● WHAT YOU ARE ASKED TO DO: The material below holds a span beginning at the line with "incrementing one by one" and ending at the line with "# Development setup". Quote that span exactly, both ends included, and only that span.

● MATERIAL FOR THIS TASK:
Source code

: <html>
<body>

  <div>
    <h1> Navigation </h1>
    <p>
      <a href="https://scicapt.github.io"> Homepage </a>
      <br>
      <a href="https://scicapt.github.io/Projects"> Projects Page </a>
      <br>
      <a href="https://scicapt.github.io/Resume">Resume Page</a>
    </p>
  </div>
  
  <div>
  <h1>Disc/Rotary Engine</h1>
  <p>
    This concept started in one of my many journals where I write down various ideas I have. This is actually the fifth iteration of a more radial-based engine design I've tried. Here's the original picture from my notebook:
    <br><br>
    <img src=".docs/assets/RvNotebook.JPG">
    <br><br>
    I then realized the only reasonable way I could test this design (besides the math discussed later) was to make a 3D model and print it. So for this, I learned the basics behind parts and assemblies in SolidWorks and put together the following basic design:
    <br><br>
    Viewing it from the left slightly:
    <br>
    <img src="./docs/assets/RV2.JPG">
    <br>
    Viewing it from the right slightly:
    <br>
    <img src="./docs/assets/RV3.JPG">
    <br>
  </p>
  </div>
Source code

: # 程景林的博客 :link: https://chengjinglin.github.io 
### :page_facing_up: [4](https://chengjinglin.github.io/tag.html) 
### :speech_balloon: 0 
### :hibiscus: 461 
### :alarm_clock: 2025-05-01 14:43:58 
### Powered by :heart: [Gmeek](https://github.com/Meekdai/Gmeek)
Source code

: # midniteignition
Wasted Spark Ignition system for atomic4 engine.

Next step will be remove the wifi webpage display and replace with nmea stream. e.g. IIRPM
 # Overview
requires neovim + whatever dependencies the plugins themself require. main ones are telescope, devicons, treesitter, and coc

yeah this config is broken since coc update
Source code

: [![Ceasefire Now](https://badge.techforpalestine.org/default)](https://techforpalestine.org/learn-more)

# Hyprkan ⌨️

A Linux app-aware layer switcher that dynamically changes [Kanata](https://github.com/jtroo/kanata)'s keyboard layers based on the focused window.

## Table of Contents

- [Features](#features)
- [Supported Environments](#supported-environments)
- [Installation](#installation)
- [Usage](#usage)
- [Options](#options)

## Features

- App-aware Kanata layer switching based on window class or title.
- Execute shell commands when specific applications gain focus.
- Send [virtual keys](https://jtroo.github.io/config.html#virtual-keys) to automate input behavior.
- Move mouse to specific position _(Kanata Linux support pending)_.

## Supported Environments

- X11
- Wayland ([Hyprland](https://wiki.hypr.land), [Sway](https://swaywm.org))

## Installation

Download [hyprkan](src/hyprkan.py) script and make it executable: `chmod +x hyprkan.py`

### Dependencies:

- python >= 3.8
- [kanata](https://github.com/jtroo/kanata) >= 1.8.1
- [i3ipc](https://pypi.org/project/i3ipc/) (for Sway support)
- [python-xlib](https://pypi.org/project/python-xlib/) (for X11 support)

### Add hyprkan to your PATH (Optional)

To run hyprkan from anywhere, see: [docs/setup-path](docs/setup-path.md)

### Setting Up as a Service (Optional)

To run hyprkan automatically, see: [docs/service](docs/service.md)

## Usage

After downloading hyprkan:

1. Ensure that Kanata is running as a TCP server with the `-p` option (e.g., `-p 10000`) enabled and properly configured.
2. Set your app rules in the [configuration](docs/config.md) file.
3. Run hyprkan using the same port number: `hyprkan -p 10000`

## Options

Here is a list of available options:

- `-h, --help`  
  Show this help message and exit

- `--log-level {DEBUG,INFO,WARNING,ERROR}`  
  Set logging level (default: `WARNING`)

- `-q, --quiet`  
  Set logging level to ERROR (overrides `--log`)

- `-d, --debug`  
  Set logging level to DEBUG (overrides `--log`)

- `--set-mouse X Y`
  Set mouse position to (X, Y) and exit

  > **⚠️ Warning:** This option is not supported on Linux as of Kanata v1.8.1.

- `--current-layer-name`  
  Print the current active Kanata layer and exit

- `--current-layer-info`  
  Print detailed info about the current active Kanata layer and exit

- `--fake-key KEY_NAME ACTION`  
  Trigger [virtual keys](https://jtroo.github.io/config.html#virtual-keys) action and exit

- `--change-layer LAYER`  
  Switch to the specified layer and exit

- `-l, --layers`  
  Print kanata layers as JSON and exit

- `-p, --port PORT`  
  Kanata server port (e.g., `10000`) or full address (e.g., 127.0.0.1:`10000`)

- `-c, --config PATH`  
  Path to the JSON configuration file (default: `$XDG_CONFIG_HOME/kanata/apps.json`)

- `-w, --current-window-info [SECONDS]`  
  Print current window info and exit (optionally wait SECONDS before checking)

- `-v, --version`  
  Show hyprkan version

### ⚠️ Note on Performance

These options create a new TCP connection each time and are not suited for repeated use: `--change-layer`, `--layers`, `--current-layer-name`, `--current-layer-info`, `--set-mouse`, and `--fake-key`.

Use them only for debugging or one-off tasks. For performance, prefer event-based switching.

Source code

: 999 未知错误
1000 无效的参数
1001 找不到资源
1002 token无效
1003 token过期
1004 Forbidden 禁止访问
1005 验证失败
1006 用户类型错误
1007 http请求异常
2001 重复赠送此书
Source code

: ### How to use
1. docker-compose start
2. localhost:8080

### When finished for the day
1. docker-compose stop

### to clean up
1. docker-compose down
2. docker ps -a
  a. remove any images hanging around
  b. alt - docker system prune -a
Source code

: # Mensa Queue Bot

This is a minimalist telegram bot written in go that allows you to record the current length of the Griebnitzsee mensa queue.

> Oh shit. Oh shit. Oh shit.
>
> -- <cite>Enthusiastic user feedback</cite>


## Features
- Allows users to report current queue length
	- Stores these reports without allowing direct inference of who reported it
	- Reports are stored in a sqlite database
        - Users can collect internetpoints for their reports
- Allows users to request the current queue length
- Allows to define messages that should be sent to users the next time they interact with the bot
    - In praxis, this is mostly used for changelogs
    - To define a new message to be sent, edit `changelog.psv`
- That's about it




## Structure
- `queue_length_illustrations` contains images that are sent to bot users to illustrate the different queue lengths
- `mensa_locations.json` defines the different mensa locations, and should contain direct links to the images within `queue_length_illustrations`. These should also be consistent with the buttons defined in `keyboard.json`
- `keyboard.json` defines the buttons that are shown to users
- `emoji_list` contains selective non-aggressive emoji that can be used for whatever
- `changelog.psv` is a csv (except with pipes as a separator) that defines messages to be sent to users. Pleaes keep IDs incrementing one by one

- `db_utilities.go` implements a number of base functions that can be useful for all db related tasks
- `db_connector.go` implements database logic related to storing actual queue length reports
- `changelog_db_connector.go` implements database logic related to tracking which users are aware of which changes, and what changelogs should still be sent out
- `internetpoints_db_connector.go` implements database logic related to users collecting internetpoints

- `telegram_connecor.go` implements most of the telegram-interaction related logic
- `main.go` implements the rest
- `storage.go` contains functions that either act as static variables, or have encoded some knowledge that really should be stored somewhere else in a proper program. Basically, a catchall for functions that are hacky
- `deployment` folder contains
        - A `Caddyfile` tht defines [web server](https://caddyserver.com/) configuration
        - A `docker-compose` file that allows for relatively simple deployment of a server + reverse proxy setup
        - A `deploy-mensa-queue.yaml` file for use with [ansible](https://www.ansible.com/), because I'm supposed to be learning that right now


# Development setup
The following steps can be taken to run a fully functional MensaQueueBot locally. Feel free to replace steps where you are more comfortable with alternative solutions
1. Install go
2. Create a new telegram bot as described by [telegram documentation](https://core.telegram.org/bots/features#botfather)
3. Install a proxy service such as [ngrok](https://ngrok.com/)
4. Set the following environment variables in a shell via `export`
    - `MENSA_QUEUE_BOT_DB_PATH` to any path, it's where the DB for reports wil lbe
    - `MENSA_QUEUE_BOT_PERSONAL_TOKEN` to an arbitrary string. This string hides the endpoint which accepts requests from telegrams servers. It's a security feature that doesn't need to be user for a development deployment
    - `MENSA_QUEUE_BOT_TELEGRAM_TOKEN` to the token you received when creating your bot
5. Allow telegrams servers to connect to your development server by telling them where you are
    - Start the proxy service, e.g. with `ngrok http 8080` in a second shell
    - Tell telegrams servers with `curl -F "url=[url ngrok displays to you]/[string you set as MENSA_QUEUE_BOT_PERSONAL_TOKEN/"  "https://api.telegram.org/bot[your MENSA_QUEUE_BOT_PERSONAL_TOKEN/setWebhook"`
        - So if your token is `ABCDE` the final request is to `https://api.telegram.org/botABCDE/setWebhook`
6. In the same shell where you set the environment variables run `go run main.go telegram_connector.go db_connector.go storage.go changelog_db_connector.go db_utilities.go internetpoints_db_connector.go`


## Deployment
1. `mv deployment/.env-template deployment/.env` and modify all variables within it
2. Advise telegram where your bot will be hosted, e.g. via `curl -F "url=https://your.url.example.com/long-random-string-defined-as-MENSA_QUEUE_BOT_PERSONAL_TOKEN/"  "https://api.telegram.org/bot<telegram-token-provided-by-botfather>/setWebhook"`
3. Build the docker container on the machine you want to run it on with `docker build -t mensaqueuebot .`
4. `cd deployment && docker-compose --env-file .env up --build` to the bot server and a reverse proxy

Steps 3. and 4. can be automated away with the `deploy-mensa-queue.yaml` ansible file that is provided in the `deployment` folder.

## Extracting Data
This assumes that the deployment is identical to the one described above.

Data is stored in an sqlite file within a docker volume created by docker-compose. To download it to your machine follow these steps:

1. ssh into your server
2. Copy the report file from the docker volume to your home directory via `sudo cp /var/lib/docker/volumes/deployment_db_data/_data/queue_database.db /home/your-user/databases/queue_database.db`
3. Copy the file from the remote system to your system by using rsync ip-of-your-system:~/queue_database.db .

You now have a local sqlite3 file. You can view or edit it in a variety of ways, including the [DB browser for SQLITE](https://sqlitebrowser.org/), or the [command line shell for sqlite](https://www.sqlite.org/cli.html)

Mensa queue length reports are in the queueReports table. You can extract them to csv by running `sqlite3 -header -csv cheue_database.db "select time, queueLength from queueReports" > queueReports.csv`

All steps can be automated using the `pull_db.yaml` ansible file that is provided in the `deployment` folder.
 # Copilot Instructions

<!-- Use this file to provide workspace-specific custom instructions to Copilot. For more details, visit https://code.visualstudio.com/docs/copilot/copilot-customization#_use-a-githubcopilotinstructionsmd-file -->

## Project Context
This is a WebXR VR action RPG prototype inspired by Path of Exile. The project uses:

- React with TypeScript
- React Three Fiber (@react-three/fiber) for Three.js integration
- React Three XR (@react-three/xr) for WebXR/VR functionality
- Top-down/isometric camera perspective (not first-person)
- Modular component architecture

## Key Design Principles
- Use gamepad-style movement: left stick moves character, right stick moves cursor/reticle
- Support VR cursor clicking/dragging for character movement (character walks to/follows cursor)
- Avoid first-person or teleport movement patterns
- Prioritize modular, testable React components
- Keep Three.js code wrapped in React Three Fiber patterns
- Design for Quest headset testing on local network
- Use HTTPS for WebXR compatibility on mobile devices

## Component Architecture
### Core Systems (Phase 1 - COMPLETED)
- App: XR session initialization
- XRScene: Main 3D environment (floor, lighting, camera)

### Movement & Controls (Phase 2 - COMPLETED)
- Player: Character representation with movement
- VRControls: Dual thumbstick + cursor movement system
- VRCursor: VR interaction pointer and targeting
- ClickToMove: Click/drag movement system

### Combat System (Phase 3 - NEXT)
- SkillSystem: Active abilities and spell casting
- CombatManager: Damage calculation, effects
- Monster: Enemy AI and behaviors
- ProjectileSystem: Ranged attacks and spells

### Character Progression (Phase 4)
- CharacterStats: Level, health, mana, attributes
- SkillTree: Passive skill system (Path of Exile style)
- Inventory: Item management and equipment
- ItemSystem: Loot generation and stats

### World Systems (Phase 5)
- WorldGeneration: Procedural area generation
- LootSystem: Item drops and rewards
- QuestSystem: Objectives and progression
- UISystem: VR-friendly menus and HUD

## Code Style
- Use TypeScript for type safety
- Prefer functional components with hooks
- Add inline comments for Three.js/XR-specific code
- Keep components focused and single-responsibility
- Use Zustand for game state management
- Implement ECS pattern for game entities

● WRITTEN SOLUTION:
- `changelog.psv` is a csv (except with pipes as a separator) that defines messages to be sent to users. Pleaes keep IDs incrementing one by one

- `db_utilities.go` implements a number of base functions that can be useful for all db related tasks
- `db_connector.go` implements database logic related to storing actual queue length reports
- `changelog_db_connector.go` implements database logic related to tracking which users are aware of which changes, and what changelogs should still be sent out
- `internetpoints_db_connector.go` implements database logic related to users collecting internetpoints

- `telegram_connecor.go` implements most of the telegram-interaction related logic
- `main.go` implements the rest
- `storage.go` contains functions that either act as static variables, or have encoded some knowledge that really should be stored somewhere else in a proper program. Basically, a catchall for functions that are hacky
- `deployment` folder contains
        - A `Caddyfile` tht defines [web server](https://caddyserver.com/) configuration
        - A `docker-compose` file that allows for relatively simple deployment of a server + reverse proxy setup
        - A `deploy-mensa-queue.yaml` file for use with [ansible](https://www.ansible.com/), because I'm supposed to be learning that right now


# Development setup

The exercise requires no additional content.